==== Given information ====

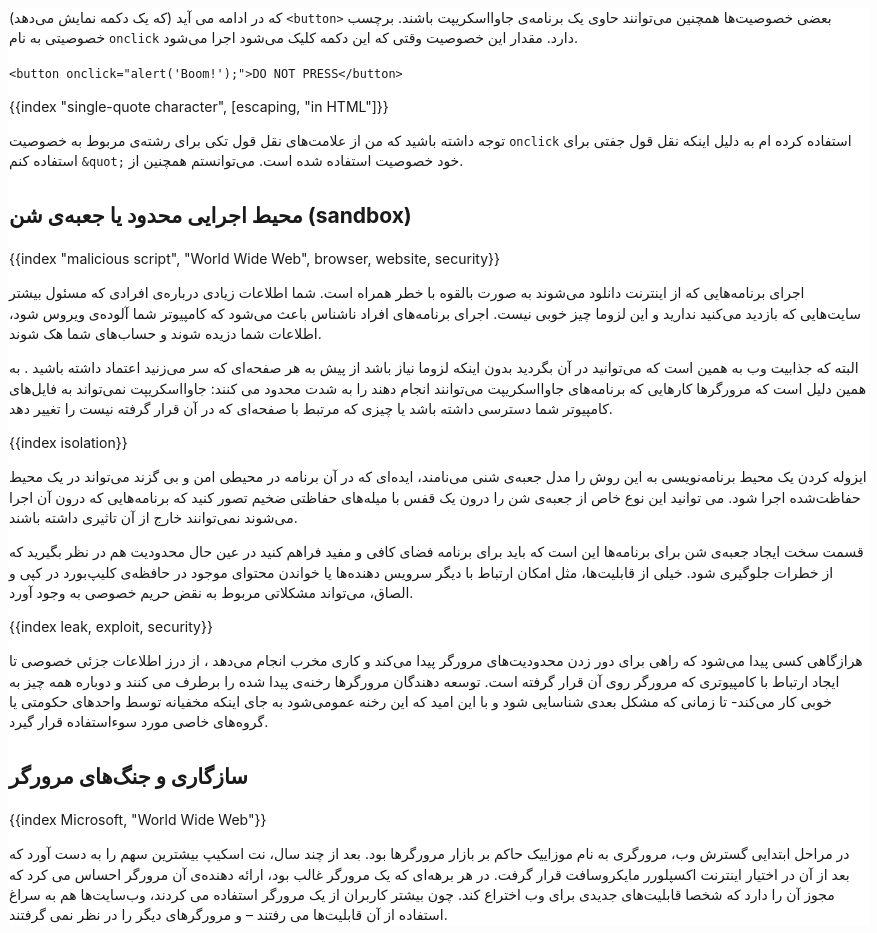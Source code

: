 بعضی خصوصیت‌ها همچنین می‌توانند حاوی یک برنامه‌ی جاوااسکریپت باشند. برچسب <bdo>`<button>`</bdo>
که در ادامه می آید (که یک دکمه نمایش می‌دهد) خصوصیتی به نام `onclick` دارد.
مقدار این خصوصیت وقتی که این دکمه کلیک می‌شود اجرا می‌شود.

```{lang: "text/html"}
<button onclick="alert('Boom!');">DO NOT PRESS</button>
```

{{index "single-quote character", [escaping, "in HTML"]}}

توجه داشته باشید که من از علامت‌های نقل قول تکی برای رشته‌ی مربوط به خصوصیت
`onclick` استفاده کرده ام به دلیل اینکه نقل قول جفتی برای خود خصوصیت استفاده شده
است. می‌توانستم همچنین از <bdo>`&quot;`</bdo> استفاده کنم.

## محیط اجرایی محدود یا جعبه‌‌ی شن  (sandbox)

{{index "malicious script", "World Wide Web", browser, website, security}}

اجرای برنامه‌هایی که از اینترنت دانلود می‌شوند به صورت بالقوه با خطر همراه است.
شما اطلاعات زیادی درباره‌ی افرادی که مسئول بیشتر سایت‌هایی که بازدید می‌کنید
ندارید و این لزوما چیز خوبی نیست. اجرای برنامه‌های افراد ناشناس باعث می‌شود که
کامپیوتر شما آلوده‌ی ویروس شود، اطلاعات شما دزیده شوند و حساب‌های شما هک شوند.

البته که جذابیت وب به همین است که می‌توانید در آن بگردید بدون اینکه لزوما نیاز
باشد از پیش به هر صفحه‌ای که سر می‌زنید اعتماد داشته باشید . به همین دلیل
است که مرورگرها کارهایی که برنامه‌های جاوااسکریپت می‌توانند انجام دهند را به شدت
محدود می کنند: جاوااسکریپت نمی‌تواند به فایل‌های کامپیوتر شما دسترسی داشته باشد
یا چیزی که مرتبط با صفحه‌ای که در آن قرار گرفته نیست را تغییر دهد.

{{index isolation}}

ایزوله کردن یک محیط برنامه‌نویسی به این روش را مدل جعبه‌ی شنی می‌نامند، ایده‌ای
که در آن برنامه در محیطی امن و بی گزند می‌تواند در یک محیط حفاظت‌شده اجرا شود. می
توانید این نوع خاص از جعبه‌ی شن را درون یک قفس با میله‌های حفاظتی ضخیم تصور کنید که
برنامه‌هایی که درون آن اجرا می‌شوند نمی‌توانند خارج از آن تاثیری داشته باشند.

قسمت سخت ایجاد جعبه‌ی شن برای برنامه‌ها این است که باید برای برنامه فضای کافی و مفید
فراهم کنید در عین حال محدودیت هم در نظر بگیرید که از خطرات جلوگیری شود. خیلی از
قابلیت‌ها، مثل امکان ارتباط با دیگر سرویس دهنده‌ها یا خواندن محتوای موجود در
حافظه‌ی کلیپ‌بورد در کپی و الصاق، می‌تواند مشکلاتی مربوط به نقض حریم خصوصی به وجود
آورد.

{{index leak, exploit, security}}

هرازگاهی کسی پیدا می‌شود که راهی برای دور زدن محدودیت‌های مرورگر پیدا می‌کند و
کاری مخرب انجام می‌دهد ، از درز اطلاعات جزئی خصوصی تا ایجاد ارتباط با کامپیوتری
که مرورگر روی آن قرار گرفته است. توسعه دهندگان مرورگرها رخنه‌ی پیدا شده را برطرف
می کنند و دوباره همه چیز به خوبی کار می‌کند- تا زمانی که مشکل بعدی شناسایی شود و
با این امید که این رخنه عمومی‌شود به جای اینکه مخفیانه توسط واحد‌های حکومتی یا گروه‌های خاصی مورد
سوءاستفاده قرار گیرد.

## سازگاری و جنگ‌های مرورگر

{{index Microsoft, "World Wide Web"}}

در مراحل ابتدایی گسترش وب، مرورگری به نام موزاییک حاکم بر بازار مرورگرها بود.
بعد از چند سال، نت اسکیپ بیشترین سهم را به دست آورد که بعد از آن در اختیار
اینترنت اکسپلورر مایکروسافت قرار گرفت. در هر برهه‌ای که یک مرورگر غالب بود، ارائه
دهنده‌ی آن مرورگر احساس می کرد که مجوز آن را دارد که شخصا قابلیت‌های جدیدی برای
وب اختراع کند. چون بیشتر کاربران از یک مرورگر استفاده می کردند، وب‌سایت‌ها هم به
سراغ استفاده از آن قابلیت‌ها می رفتند – و مرورگرهای دیگر را در نظر نمی گرفتند.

====

_Task directions:_ Tell how many lines of the listing include the word "دهنده", replying with nothing but the number.

_Answer box:_ 2